▼
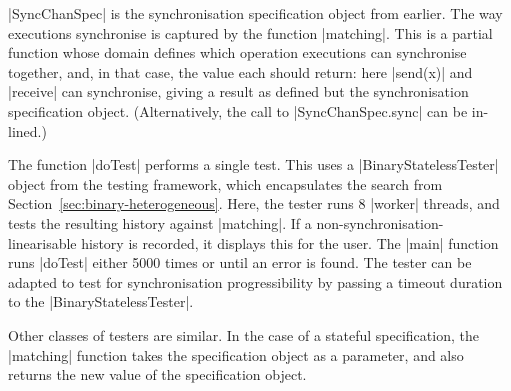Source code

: |SyncChanSpec| is the synchronisation specification object from earlier.  The
way executions synchronise is captured by the function |matching|.  This is a
partial function whose domain defines which operation executions can
synchronise together, and, in that case, the value each should return: here
|send(x)| and |receive| can synchronise, giving a result as defined but the
synchronisation specification object.  (Alternatively, the call to
|SyncChanSpec.sync| can be in-lined.)

The function |doTest| performs a single test.  This uses a
|BinaryStatelessTester| object from the testing framework, which encapsulates
the search from Section~\ref{sec:binary-heterogeneous}.  Here, the tester runs
8 |worker| threads, and tests the resulting history against |matching|.  If a
non-synchronisation-linearisable history is recorded, it displays this for the
user.  The |main| function runs |doTest| either 5000 times or until an error
is found.  The tester can be adapted to test for synchronisation
progressibility by passing a timeout duration to the |BinaryStatelessTester|.

Other classes of testers are similar.  In the case of a stateful
specification, the |matching| function takes the specification object as a
parameter, and also returns the new value of the specification object.

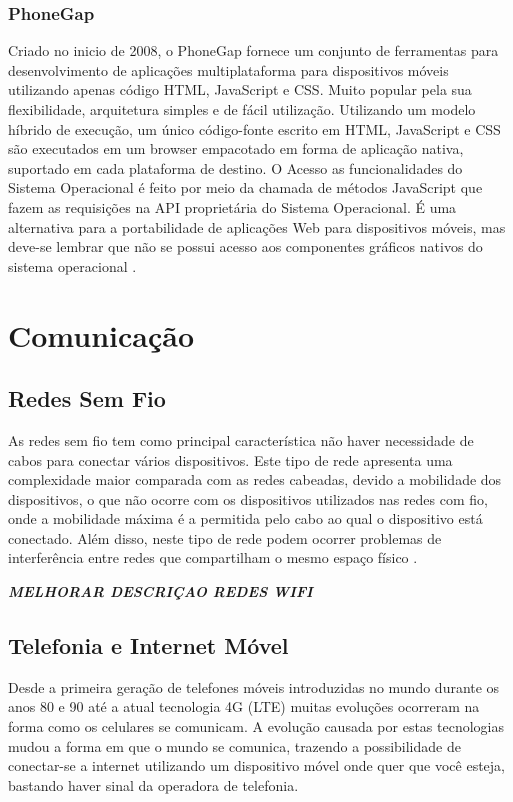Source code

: \subsubsection{PhoneGap}
Criado no inicio de 2008, o PhoneGap fornece um conjunto de ferramentas para desenvolvimento de aplicações multiplataforma para dispositivos móveis utilizando apenas código HTML, JavaScript e CSS. Muito popular pela sua flexibilidade, arquitetura simples e de fácil utilização. Utilizando um modelo híbrido de execução, um único código-fonte escrito em HTML, JavaScript e CSS são executados em um browser empacotado em forma de aplicação nativa, suportado em cada plataforma de destino. O Acesso as funcionalidades do Sistema Operacional é feito por meio da chamada de métodos JavaScript que fazem as requisições na API proprietária do Sistema Operacional. É uma alternativa para a portabilidade de aplicações Web para dispositivos móveis, mas deve-se lembrar que não se possui acesso aos componentes gráficos nativos do sistema operacional
\cite{CrossPlatformMobileDevelopment2011}.

\section{Comunicação}

\subsection{Redes Sem Fio}
As redes sem fio tem como principal característica não haver necessidade de cabos para conectar vários dispositivos. Este tipo de rede apresenta uma complexidade maior comparada com as redes cabeadas, devido a mobilidade dos dispositivos, o que não ocorre com os dispositivos utilizados nas redes com fio, onde a mobilidade máxima é a permitida pelo cabo ao qual o dispositivo está conectado. Além disso, neste tipo de rede podem ocorrer problemas de interferência entre redes que compartilham o mesmo espaço físico 
\cite{IEEE80211}.

\emph{\bf{MELHORAR DESCRIÇAO REDES WIFI}}

\subsection{Telefonia e Internet Móvel}
Desde a primeira geração de telefones móveis introduzidas no mundo durante os anos 80 e 90  até a atual tecnologia 4G (LTE) muitas evoluções ocorreram na forma como os celulares se comunicam. A evolução causada por estas tecnologias mudou a forma em que o mundo se comunica, trazendo a possibilidade de conectar-se a internet utilizando um dispositivo móvel onde quer que você esteja, bastando haver sinal da operadora de telefonia.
▲
Instructions for the task:
What's needed is an exact retyping of the records, pictures excluded.

Task solution:
Source code

: |SyncChanSpec| is the synchronisation specification object from earlier.  The
way executions synchronise is captured by the function |matching|.  This is a
partial function whose domain defines which operation executions can
synchronise together, and, in that case, the value each should return: here
|send(x)| and |receive| can synchronise, giving a result as defined but the
synchronisation specification object.  (Alternatively, the call to
|SyncChanSpec.sync| can be in-lined.)

The function |doTest| performs a single test.  This uses a
|BinaryStatelessTester| object from the testing framework, which encapsulates
the search from Section~\ref{sec:binary-heterogeneous}.  Here, the tester runs
8 |worker| threads, and tests the resulting history against |matching|.  If a
non-synchronisation-linearisable history is recorded, it displays this for the
user.  The |main| function runs |doTest| either 5000 times or until an error
is found.  The tester can be adapted to test for synchronisation
progressibility by passing a timeout duration to the |BinaryStatelessTester|.

Other classes of testers are similar.  In the case of a stateful
specification, the |matching| function takes the specification object as a
parameter, and also returns the new value of the specification object.

Source code

: \subsubsection{PhoneGap}
Criado no inicio de 2008, o PhoneGap fornece um conjunto de ferramentas para desenvolvimento de aplicações multiplataforma para dispositivos móveis utilizando apenas código HTML, JavaScript e CSS. Muito popular pela sua flexibilidade, arquitetura simples e de fácil utilização. Utilizando um modelo híbrido de execução, um único código-fonte escrito em HTML, JavaScript e CSS são executados em um browser empacotado em forma de aplicação nativa, suportado em cada plataforma de destino. O Acesso as funcionalidades do Sistema Operacional é feito por meio da chamada de métodos JavaScript que fazem as requisições na API proprietária do Sistema Operacional. É uma alternativa para a portabilidade de aplicações Web para dispositivos móveis, mas deve-se lembrar que não se possui acesso aos componentes gráficos nativos do sistema operacional
\cite{CrossPlatformMobileDevelopment2011}.

\section{Comunicação}

\subsection{Redes Sem Fio}
As redes sem fio tem como principal característica não haver necessidade de cabos para conectar vários dispositivos. Este tipo de rede apresenta uma complexidade maior comparada com as redes cabeadas, devido a mobilidade dos dispositivos, o que não ocorre com os dispositivos utilizados nas redes com fio, onde a mobilidade máxima é a permitida pelo cabo ao qual o dispositivo está conectado. Além disso, neste tipo de rede podem ocorrer problemas de interferência entre redes que compartilham o mesmo espaço físico 
\cite{IEEE80211}.

\emph{\bf{MELHORAR DESCRIÇAO REDES WIFI}}

\subsection{Telefonia e Internet Móvel}
Desde a primeira geração de telefones móveis introduzidas no mundo durante os anos 80 e 90  até a atual tecnologia 4G (LTE) muitas evoluções ocorreram na forma como os celulares se comunicam. A evolução causada por estas tecnologias mudou a forma em que o mundo se comunica, trazendo a possibilidade de conectar-se a internet utilizando um dispositivo móvel onde quer que você esteja, bastando haver sinal da operadora de telefonia.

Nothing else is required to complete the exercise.